Along with writing professional emails and being an excellent co-worker, practicing proper office etiquette is an important part of standing out in the workplace. A unique culture has emerged from people working close together in open floor plans and understanding the norms of this culture can help you integrate smoothly into your first experience working in a cubicle. These rules also apply to any workspace where many co-workers are expected to perform their jobs in close proximity to each other, such as at nurses’ stations, research laboratories or hospitality kiosks.
While every workspace will vary in what’s acceptable for their culture (a trendy marketing agency versus a prestigious attorney’s office), here are some basic guidelines for proper workplace etiquette you can always fall back on if you’re unsure.
Keep it Quiet – Control Office Background Noise
The number one priority for people in an open workspace is noise mitigation. There’s nothing worse than trying to write a complicated report while your co-workers are chatting – Larry’s on speakerphone and Sarah in reception is blasting her radio. Contribute to a quiet, productive communal workspace by using a “library voice” when talking to co-workers, turning your cell phone to silent and booking multi-person meetings in a conference room. Invest in a high-quality pair of noise-canceling headphones to both block out ambient noise and allow you to listen to music without bothering others.
Keep it Neat – Keep Your Workspace Clean and Organized
Cubicle culture is nothing if not open.

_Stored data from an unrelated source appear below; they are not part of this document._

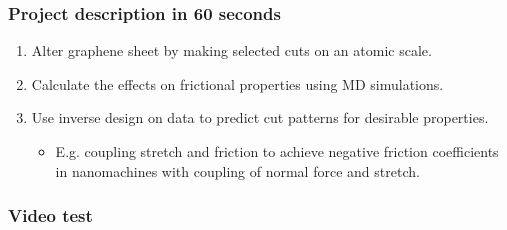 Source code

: \documentclass[
	11pt, %
]{beamer}
\begin{document}
\begin{frame}
	\frametitle{Project description in 60 seconds}

	\begin{enumerate}
		\item Alter graphene sheet by making selected cuts on an atomic scale. %
		\item Calculate the effects on frictional properties using MD simulations.
		\item Use inverse design on data to predict cut patterns for desirable properties.
		\begin{itemize}
			\item E.g. coupling stretch and friction to achieve negative friction coefficients in nanomachines with coupling of normal force and stretch. 
		\end{itemize} 
	\end{enumerate}

	
\end{frame}



\begin{frame}
	\frametitle{Video test}

	

\end{frame}


\end{document}
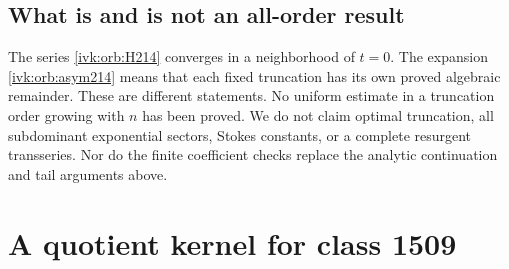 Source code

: \documentclass[11pt,letterpaper]{article}
\theoremstyle{remark}\newtheorem{remark}[theorem]{Remark}
\begin{document}
\subsection{What is and is not an all-order result}
The series \eqref{ivk:orb:H214} converges in a neighborhood of $t=0$.
The expansion \eqref{ivk:orb:asym214} means that each fixed truncation has its
own proved algebraic remainder. These are different statements.
No uniform estimate in a truncation order growing with $n$ has been
proved. We do not claim optimal truncation, all subdominant exponential
sectors, Stokes constants, or a complete resurgent transseries. Nor do
the finite coefficient checks replace the analytic continuation and
tail arguments above.

\section{A quotient kernel for class 1509}\label{ivk:orb:sec1509}
\end{document}
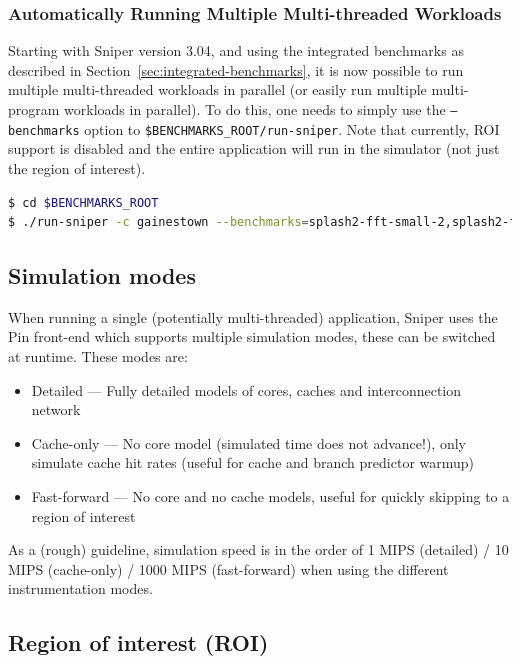 \documentclass[a4paper,11pt,titlepage]{article}
\newcommand{\cmd}[1]{{\tt #1}}
\begin{document}
\subsubsection{Automatically Running Multiple Multi-threaded Workloads}

Starting with Sniper version 3.04, and using the integrated benchmarks as described in Section~\ref{sec:integrated-benchmarks},
it is now possible to run multiple multi-threaded workloads in parallel (or easily run multiple multi-program workloads
in parallel). To do this, one needs to simply use the \cmd{--benchmarks} option to \cmd{\$BENCHMARKS\_ROOT/run-sniper}.
Note that currently, ROI support is disabled and the entire application will run in the simulator (not just the region
of interest).

\begin{lstlisting}[label=benchmarks-multiple-multi-threaded,caption=Running Multiple Multi-threaded Benchmarks,rulecolor=\color{DarkSlateBlue},language=Bash]
$ cd $BENCHMARKS_ROOT
$ ./run-sniper -c gainestown --benchmarks=splash2-fft-small-2,splash2-fft-small-2
\end{lstlisting}


\subsection{Simulation modes}

When running a single (potentially multi-threaded) application, Sniper uses the Pin front-end
which supports multiple simulation modes, these can be switched at runtime. These modes are:

\begin{itemize}
\item Detailed --- Fully detailed models of cores, caches and interconnection network
\item Cache-only --- No core model (simulated time does not advance!), only simulate cache hit rates (useful for cache and branch predictor warmup)
\item Fast-forward --- No core and no cache models, useful for quickly skipping to a region of interest
\end{itemize}

As a (rough) guideline, simulation speed is in the order of 1 MIPS (detailed) / 10 MIPS (cache-only)
/ 1000 MIPS (fast-forward) when using the different instrumentation modes.


\subsection{Region of interest (ROI)}
\end{document}
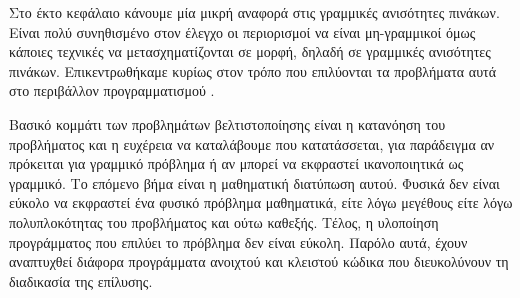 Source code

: Στο έκτο κεφάλαιο κάνουμε μία μικρή αναφορά στις γραμμικές ανισότητες
πινάκων. Είναι πολύ συνηθισμένο στον έλεγχο οι περιορισμοί να είναι μη-γραμμικοί
όμως κάποιες τεχνικές να μετασχηματίζονται σε  μορφή, δηλαδή σε
γραμμικές ανισότητες πινάκων. Επικεντρωθήκαμε κυρίως στον τρόπο που επιλύονται
τα προβλήματα αυτά στο περιβάλλον προγραμματισμού .

Βασικό κομμάτι των προβλημάτων βελτιστοποίησης είναι η κατανόηση του προβλήματος
και η ευχέρεια να καταλάβουμε που κατατάσσεται, για παράδειγμα αν πρόκειται για
γραμμικό πρόβλημα ή αν μπορεί να εκφραστεί ικανοποιητικά ως γραμμικό. Το επόμενο
βήμα είναι η μαθηματική διατύπωση αυτού. Φυσικά δεν είναι εύκολο να εκφραστεί
ένα φυσικό πρόβλημα μαθηματικά, είτε λόγω μεγέθους είτε λόγω πολυπλοκότητας του
προβλήματος και ούτω καθεξής. Τέλος, η υλοποίηση προγράμματος που επιλύει το
πρόβλημα δεν είναι εύκολη. Παρόλο αυτά, έχουν αναπτυχθεί διάφορα προγράμματα
ανοιχτού και κλειστού κώδικα που διευκολύνουν τη διαδικασία της επίλυσης.
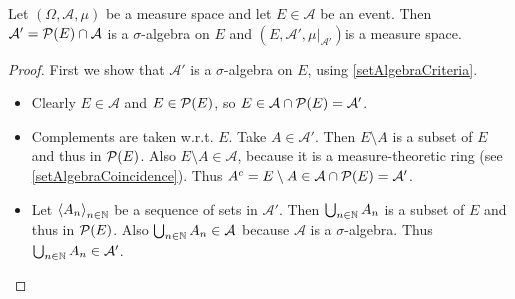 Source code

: \begin{lemma} \label{submeasurespace}
Let $(\Omega,\mathcal{A},\mu)$ be a measure space and let $E\in\mathcal{A}$ be an event. Then $\mathcal{A}' = \operatorname{\mathcal{P}}(E)\cap\mathcal{A}$ is a $\sigma$-algebra on $E$ and $(E,\mathcal{A}',\mu|_{\mathcal{A}'})$is a measure space.
\end{lemma}
\begin{proof}
First we show that $\mathcal{A}'$ is a $\sigma$-algebra on $E$, using \ref{setAlgebraCriteria}.
\begin{itemize}
\item Clearly $E\in \mathcal{A}$ and $E\in\operatorname{\mathcal{P}}(E)$, so $E\in\mathcal{A}\cap \operatorname{\mathcal{P}}(E) = \mathcal{A}'$.
\item Complements are taken w.r.t. $E$. Take $A\in \mathcal{A}'$. Then $E\setminus A$ is a subset of $E$ and thus in $\operatorname{\mathcal{P}}(E)$. Also $E\setminus A\in \mathcal{A}$, because it is a measure-theoretic ring (see \ref{setAlgebraCoincidence}). Thus $A^c = E\setminus A \in \mathcal{A}\cap \operatorname{\mathcal{P}}(E) = \mathcal{A}'$.
\item Let $\left\langle A_n \right\rangle_{n\in \mathbb{N}}$ be a sequence of sets in $\mathcal{A}'$. Then $\bigcup_{n\in \mathbb{N}}A_n$ is a subset of $E$ and thus in $\operatorname{\mathcal{P}}(E)$. Also $\bigcup_{n\in \mathbb{N}}A_n\in\mathcal{A}$ because $\mathcal{A}$ is a $\sigma$-algebra. Thus $\bigcup_{n\in \mathbb{N}}A_n\in\mathcal{A}'$.
\end{itemize}
\end{proof}

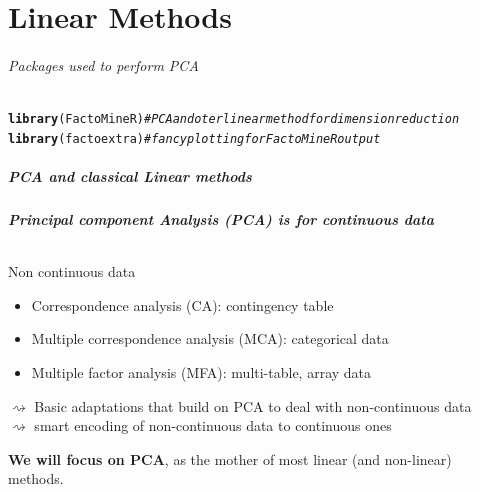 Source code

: \documentclass{beamer}\usepackage[]{graphicx}\usepackage[]{color}
\makeatletter
\newcommand{\hlcom}[1]{\textcolor[rgb]{0.678,0.584,0.686}{\textit{#1}}}%
\newcommand{\hlstd}[1]{\textcolor[rgb]{0.345,0.345,0.345}{#1}}%
\newcommand{\hlkwd}[1]{\textcolor[rgb]{0.737,0.353,0.396}{\textbf{#1}}}%
\newenvironment{kframe}{%
 \def\at@end@of@kframe{}%
 \ifinner\ifhmode%
  \def\at@end@of@kframe{\end{minipage}}%
  \begin{minipage}{\columnwidth}%
 \fi\fi%
 \def\FrameCommand##1{\hskip\@totalleftmargin \hskip-\fboxsep
 \colorbox{shadecolor}{##1}\hskip-\fboxsep
     \hskip-\linewidth \hskip-\@totalleftmargin \hskip\columnwidth}%
 \MakeFramed {\advance\hsize-\width
   \@totalleftmargin\z@ \linewidth\hsize
   \@setminipage}}%
 {\par\unskip\endMakeFramed%
 \at@end@of@kframe}
\newenvironment{knitrout}{}{} %
\makeatother
\begin{document}
\part{Linear Methods}
\begin{frame}[fragile]
  \partpage

\paragraph{Packages used to perform PCA}

\begin{knitrout}\scriptsize
{}\color{fgcolor}\begin{kframe}
\begin{alltt}
\hlkwd{library}\hlstd{(FactoMineR)} \hlcom{# PCA and oter linear method for dimension reduction}
\hlkwd{library}\hlstd{(factoextra)} \hlcom{# fancy plotting for FactoMineR output}
\end{alltt}
\end{kframe}
\end{knitrout}


\end{frame}


\begin{frame}
  \frametitle{PCA and classical Linear methods}
  
  \paragraph{\bf Principal component Analysis (PCA) is for continuous data}

  \begin{block}{Non continuous data}
  \begin{itemize}
    \item Correspondence analysis (CA): contingency table \medskip
    \item Multiple correspondence analysis (MCA): categorical data \medskip
    \item Multiple factor analysis (MFA): multi-table, array data 
  \end{itemize}
  $\rightsquigarrow$ Basic \alert{adaptations that build on PCA} to deal with non-continuous data\\
  $\rightsquigarrow$ smart encoding of non-continuous data to continuous ones
  \end{block}

  \vfill
  
  \begin{center}
    \alert{\bf We will focus on PCA}, as the mother of most linear (and non-linear) methods.
  \end{center}
  
\end{frame}
\end{document}
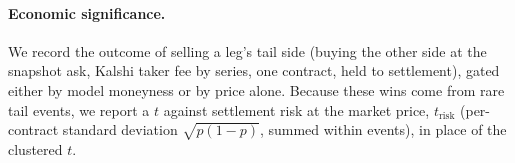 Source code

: \paragraph{Economic significance.}
We record the outcome of selling a leg's tail side (buying the other side at the snapshot ask,
Kalshi taker fee by series, one contract, held to settlement), gated either by model moneyness or
by price alone. Because these wins come from rare tail events, we report a $t$ against settlement
risk at the market price, $t_{\text{risk}}$ (per-contract standard deviation $\sqrt{p(1-p)}$,
summed within events), in place of the clustered $t$.

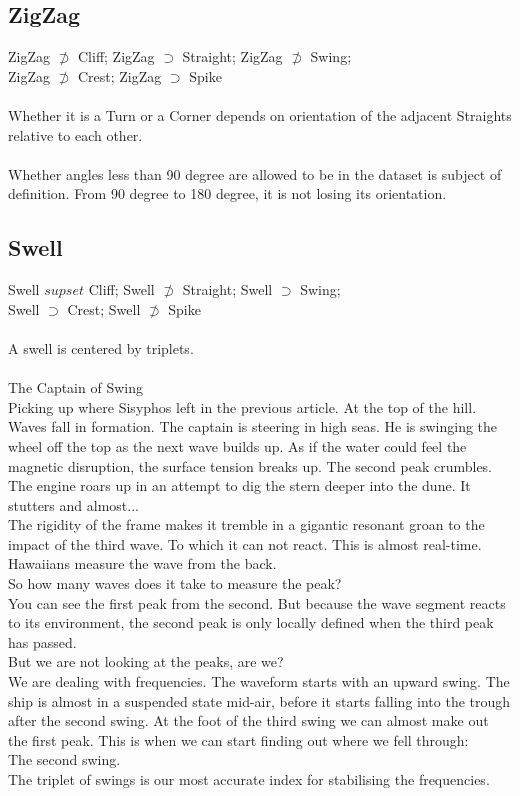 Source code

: \documentclass{report}
\begin{document}
\subsection{ZigZag}
ZigZag $\not\supset$ Cliff; ZigZag $\supset$ Straight; ZigZag $\not\supset$ Swing;\\ ZigZag $\not\supset$ Crest; ZigZag $\supset$ Spike\\\\
Whether it is a Turn or a Corner depends on orientation of the adjacent Straights relative to each other.\\\\
Whether angles less than 90 degree are allowed to be in the dataset is subject of definition.
From 90 degree to 180 degree, it is not losing its orientation.
\subsection{Swell}
Swell $supset$ Cliff; Swell $\not\supset$ Straight; Swell $\supset$ Swing;\\ Swell $\supset$ Crest; Swell $\not\supset$ Spike\\\\
A swell is centered by triplets.\\\\
The Captain of Swing\\
Picking up where Sisyphos left in the previous article. At the top of the hill. Waves fall in formation. The captain is steering in high seas. He is swinging the wheel off the top as the next wave builds up. As if the water could feel the magnetic disruption, the surface tension breaks up. The second peak crumbles. The engine roars up in an attempt to dig the stern deeper into the dune. It stutters and almost...\\
The rigidity of the frame makes it tremble in a gigantic resonant groan to the impact of the third wave. To which it can not react. This is almost real-time. Hawaiians measure the wave from the back.\\
So how many waves does it take to measure the peak?\\
You can see the first peak from the second. But because the wave segment reacts to its environment, the second peak is only locally defined when the third peak has passed.\\
But we are not looking at the peaks, are we?\\
We are dealing with frequencies. The waveform starts with an upward swing. The ship is almost in a suspended state mid-air, before it starts falling into the trough after the second swing. At the foot of the third swing we can almost make out the first peak. This is when we can start finding out where we fell through:\\
The second swing.\\
The triplet of swings is our most accurate index for stabilising the frequencies.
\end{document}
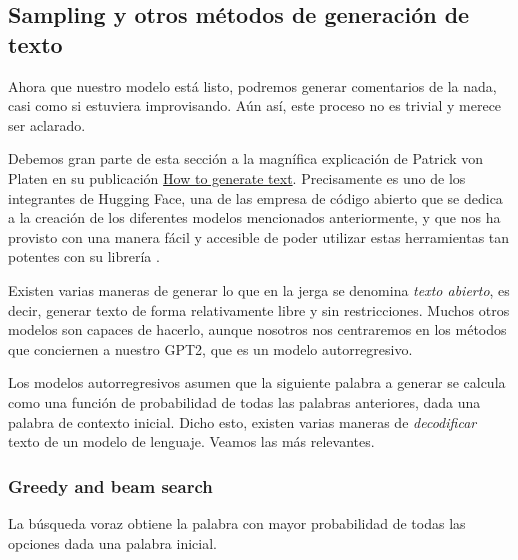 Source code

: \subsection{Sampling y otros métodos de generación de texto}
Ahora que nuestro modelo está listo, podremos generar comentarios de la nada, casi como si estuviera improvisando. Aún así, este proceso no es trivial y merece ser aclarado.

Debemos gran parte de esta sección a la magnífica explicación de Patrick von Platen en su publicación \href{https://huggingface.co/blog/how-to-generate}{How to generate text}. Precisamente es uno de los integrantes de Hugging Face, una de las empresa de código abierto que se dedica a la creación de los diferentes modelos mencionados anteriormente, y que nos ha provisto con una manera fácil y accesible de poder utilizar estas herramientas tan potentes con su librería  \cite{WolfEtal2020Transformers}.

Existen varias maneras de generar lo que en la jerga se denomina \textit{texto abierto}, es decir, generar texto de forma relativamente libre y sin restricciones. Muchos otros modelos son capaces de hacerlo, aunque nosotros nos centraremos en los métodos que conciernen a nuestro GPT2, que es un modelo autorregresivo.

Los modelos autorregresivos asumen que la siguiente palabra a generar se calcula como una función de probabilidad de todas las palabras anteriores, dada una palabra de contexto inicial. Dicho esto, existen varias maneras de \textit{decodificar} texto de un modelo de lenguaje. Veamos las más relevantes.

\subsubsection{Greedy and beam search}
La búsqueda voraz obtiene la palabra con mayor probabilidad de todas las opciones dada una palabra inicial. 


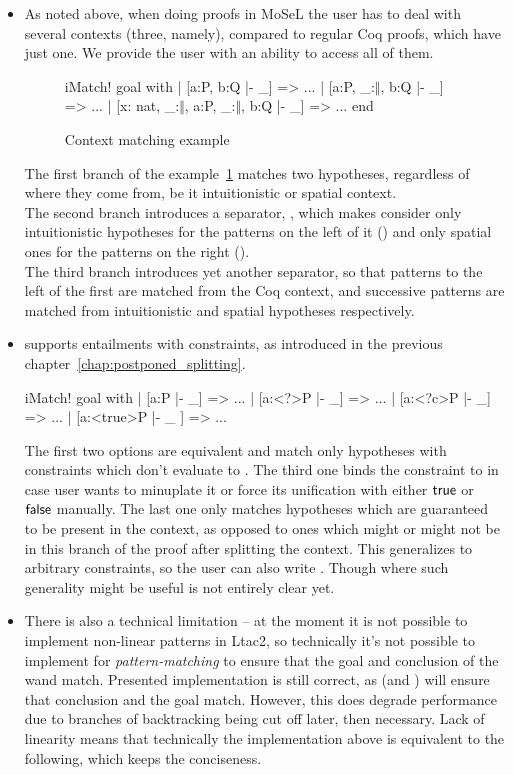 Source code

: \begin{itemize}
\item As noted above, when doing proofs in MoSeL the user has to deal with several contexts (three, namely), compared to regular Coq proofs, which have just one.
  We provide the user with an ability to access all of them.
  \begin{figure}[H]
  \begin{coq}
       iMatch! goal with
       | [a:P, b:Q |- _] => ...
       | [a:P, _:$\Vert$, b:Q |- _] => ...
       | [x: nat, _:$\Vert$, a:P, _:$\Vert$, b:Q |- _] => ...
       end
   \end{coq}
   \caption{Context matching example}
   \label{fig:example:contex_matching}
  \end{figure}
  The first branch of the example~\ref{fig:example:contex_matching} matches two hypotheses, regardless of where they come from, be it intuitionistic or spatial context.\\
  The second branch introduces a separator, \coqe{_:$\Vert$}, which makes  consider only intuitionistic hypotheses for the patterns on the left of it () and only spatial ones for the patterns on the right ().\\
  The third branch introduces yet another separator, so that patterns to the left of the first \coqe{_:$\Vert$} are matched from the Coq context, and successive patterns are matched from intuitionistic and spatial hypotheses respectively.

\item {} supports entailments with constraints, as introduced in the previous chapter~\ref{chap:postponed_splitting}.
\begin{coq}
iMatch! goal with
| [a:P |- _] => ...
| [a:<?>P |- _] => ...
| [a:<?c>P |- _] => ...
| [a:<true>P |- _ ] => ...
\end{coq}
The first two options are equivalent and match only hypotheses with constraints which don't evaluate to \false.
The third one binds the constraint to  in case user wants to minuplate it or force its unification with either $\textsf{true}$ or $\textsf{false}$ manually.
The last one only matches hypotheses which are guaranteed to be present in the context, as opposed to ones which might or might not be in this branch of the proof after splitting the context.
This generalizes to arbitrary constraints, so the user can also write .
Though where such generality might be useful is not entirely clear yet.
\item There is also a technical limitation -- at the moment it is not possible to implement non-linear patterns in Ltac2, so technically it's not possible to implement  for \emph{pattern-matching} to ensure that the goal and conclusion of the wand match.
  Presented implementation is still correct, as  (and ) will ensure that conclusion and the goal match.
  However, this does degrade performance due to branches of backtracking being cut off later, then necessary.
  Lack of linearity means that technically the implementation above is equivalent to the following, which keeps the conciseness.


\end{itemize}
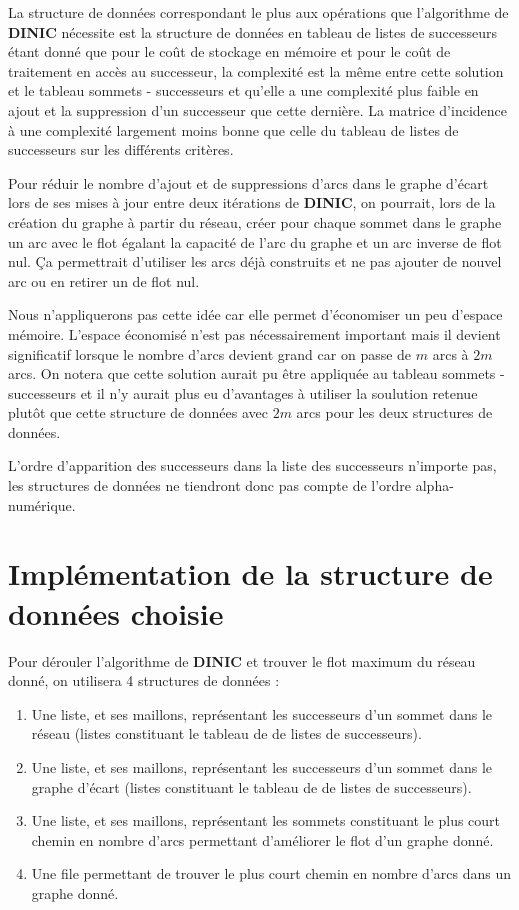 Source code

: \documentclass[11pt, a4paper]{report}
\begin{document}
    La structure de données correspondant le plus aux opérations que l'algorithme de \textbf{DINIC} nécessite est la structure de données en tableau de listes de successeurs étant donné que pour le coût de stockage en mémoire et pour le coût de traitement en accès au successeur, la complexité est la même entre cette solution et le tableau sommets - successeurs et qu'elle a une complexité plus faible en ajout et la suppression d'un successeur que cette dernière. La matrice d'incidence à une complexité largement moins bonne que celle du tableau de listes de successeurs sur les différents critères.
    
    Pour réduir le nombre d'ajout et de suppressions d'arcs dans le graphe d'écart lors de ses mises à jour entre deux itérations de \textbf{DINIC}, on pourrait, lors de la création du graphe à partir du réseau, créer pour chaque sommet dans le graphe un arc avec le flot égalant la capacité de l'arc du graphe et un arc inverse de flot nul. Ça permettrait d'utiliser les arcs déjà construits et ne pas ajouter de nouvel arc ou en retirer un de flot nul.
    
    Nous n'appliquerons pas cette idée car elle permet d'économiser un peu d'espace mémoire. L'espace économisé n'est pas nécessairement important mais il devient significatif lorsque le nombre d'arcs devient grand car on passe de $m$ arcs à $2m$ arcs. On notera que cette solution aurait pu être appliquée au tableau sommets - successeurs et il n'y aurait plus eu d'avantages à utiliser la soulution retenue plutôt que cette structure de données avec $2m$ arcs pour les deux structures de données.
    
    L'ordre d'apparition des successeurs dans la liste des successeurs n'importe pas, les structures de données ne tiendront donc pas compte de l'ordre alpha-numérique.
    
	\section{Implémentation de la structure de données choisie}
	
	Pour dérouler l'algorithme de \textbf{DINIC} et trouver le flot maximum du réseau donné, on utilisera 4 structures de données : 
	\begin{enumerate}
		\item Une liste, et ses maillons, représentant les successeurs d'un sommet dans le réseau (listes constituant le tableau de de listes de successeurs).
		\item Une liste, et ses maillons, représentant les successeurs d'un sommet dans le graphe d'écart (listes constituant le tableau de de listes de successeurs).
		\item Une liste, et ses maillons, représentant les sommets constituant le plus court chemin en nombre d'arcs permettant d'améliorer le flot d'un graphe donné.
		\item Une file permettant de trouver le plus court chemin en nombre d'arcs dans un graphe donné.
	\end{enumerate}
	
\end{document}

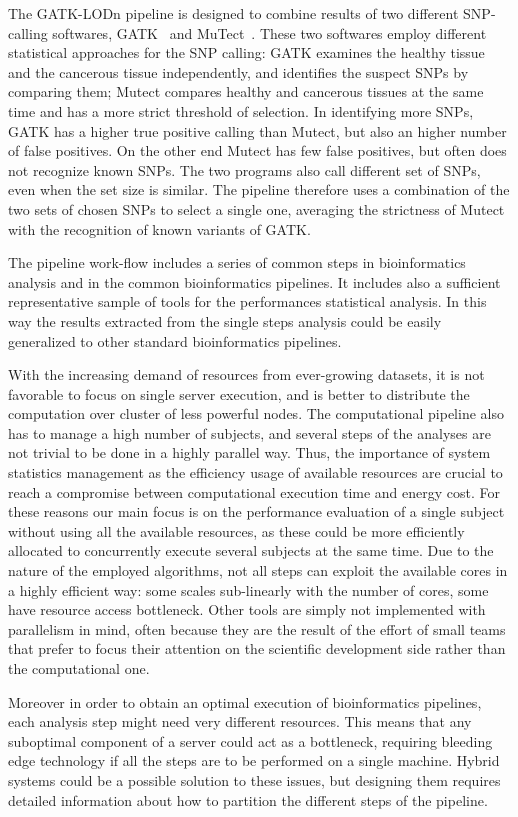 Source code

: \documentclass{standalone}
\begin{document}
The GATK-LODn pipeline is designed to combine results of two different SNP-calling softwares, GATK~\cite{McKenna2010} and MuTect~\cite{Cibulskis2013}.
These two softwares employ different statistical approaches for the SNP calling: GATK examines the healthy tissue and the cancerous tissue independently, and identifies the suspect SNPs by comparing them; Mutect compares healthy and cancerous tissues at the same time and has a more strict threshold of selection.
In identifying more SNPs, GATK has a higher true positive calling than Mutect, but also an higher number of false positives.
On the other end Mutect has few false positives, but often does not recognize known SNPs.
The two programs also call different set of SNPs, even when the set size is similar.
The pipeline therefore uses a combination of the two sets of chosen SNPs to select a single one, averaging the strictness of Mutect with the recognition of known variants of GATK.

The pipeline work-flow includes a series of common steps in bioinformatics analysis and in the common bioinformatics pipelines.
It includes also a sufficient representative sample of tools for the performances statistical analysis.
In this way the results extracted from the single steps analysis could be easily generalized to other standard bioinformatics pipelines.

With the increasing demand of resources from ever-growing datasets, it is not favorable to focus on single server execution, and is better to distribute the computation over cluster of less powerful nodes.
The computational pipeline also has to manage a high number of subjects, and several steps of the analyses are not trivial to be done in a highly parallel way.
Thus, the importance of system statistics management as the efficiency usage of available resources are crucial to reach a compromise between computational execution time and energy cost.
For these reasons our main focus is on the performance evaluation of a single subject without using all the available resources, as these could be more efficiently allocated to concurrently execute several subjects at the same time.
Due to the nature of the employed algorithms, not all steps can exploit the available cores in a highly efficient way: some scales sub-linearly with the number of cores, some have resource access bottleneck.
Other tools are simply not implemented with parallelism in mind, often because they are the result of the effort of small teams that prefer to focus their attention on the scientific development side rather than the computational one.

Moreover in order to obtain an optimal execution of bioinformatics pipelines, each analysis step might need very different resources.
This means that any suboptimal component of a server could act as a bottleneck, requiring bleeding edge technology if all the steps are to be performed on a single machine.
Hybrid systems could be a possible solution to these issues, but designing them requires detailed information about how to partition the different steps of the pipeline.
\end{document}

Removing doors and offices means greater opportunities for collaboration, but also means everything is on display. Keeping your workspace neat gives your managers a favorable impression helps you stay organized and presents an overall sense of order to any clients or partners visiting the office. Take a few minutes at the end of the day to straighten your desk so clutter doesn’t pile up and you’re able to sit down to a clean workspace the next morning. Also carefully consider personal decorations. While having a few pictures or plants warms up your space, too many bright decorations, personal photos or distracting toys makes your workspace look more like a dorm room than a business office.
Respect Privacy and Personal Space at Your Office
In an environment where you can hear someone sneeze across the floor, it’s up to you and your co-workers to promote a culture of privacy. Always announce your presence at another person’s cubicle. Instead of barging in, knock gently and ask if they have a moment to talk. In can be nearly impossible not to see other’s screens and overhear their conversations, but resist the temptation to comment on either without an invitation. Try not to remove materials from a co-workers desk without asking, but if you need something urgently always leave a note saying you borrowed it and will return it promptly. Respecting each other’s space, conversations, and belongings will go a long way towards creating a pleasant work environment for everyone.
Display Professional Behavior, Practice Proper Business Etiquette
Not having an office door reduces privacy, but it also encourages you to display professional behavior at all times. Some cubicle etiquette errors include eating sloppy or smelly food, having extended personal phone conversations and grooming at your desk. Take advantage of the break room instead of eating at your desk if you’ve brought gorgonzola salmon pasta for lunch. While some phone calls need to be placed between 9 and 5, be sure to keep non-work phone calls brief and make them outside or in the break room rather than in your communal workspace. Quick lipstick and unscented lotion applications are acceptable, but hair brushing, flossing or nail clipping belongs in the restroom.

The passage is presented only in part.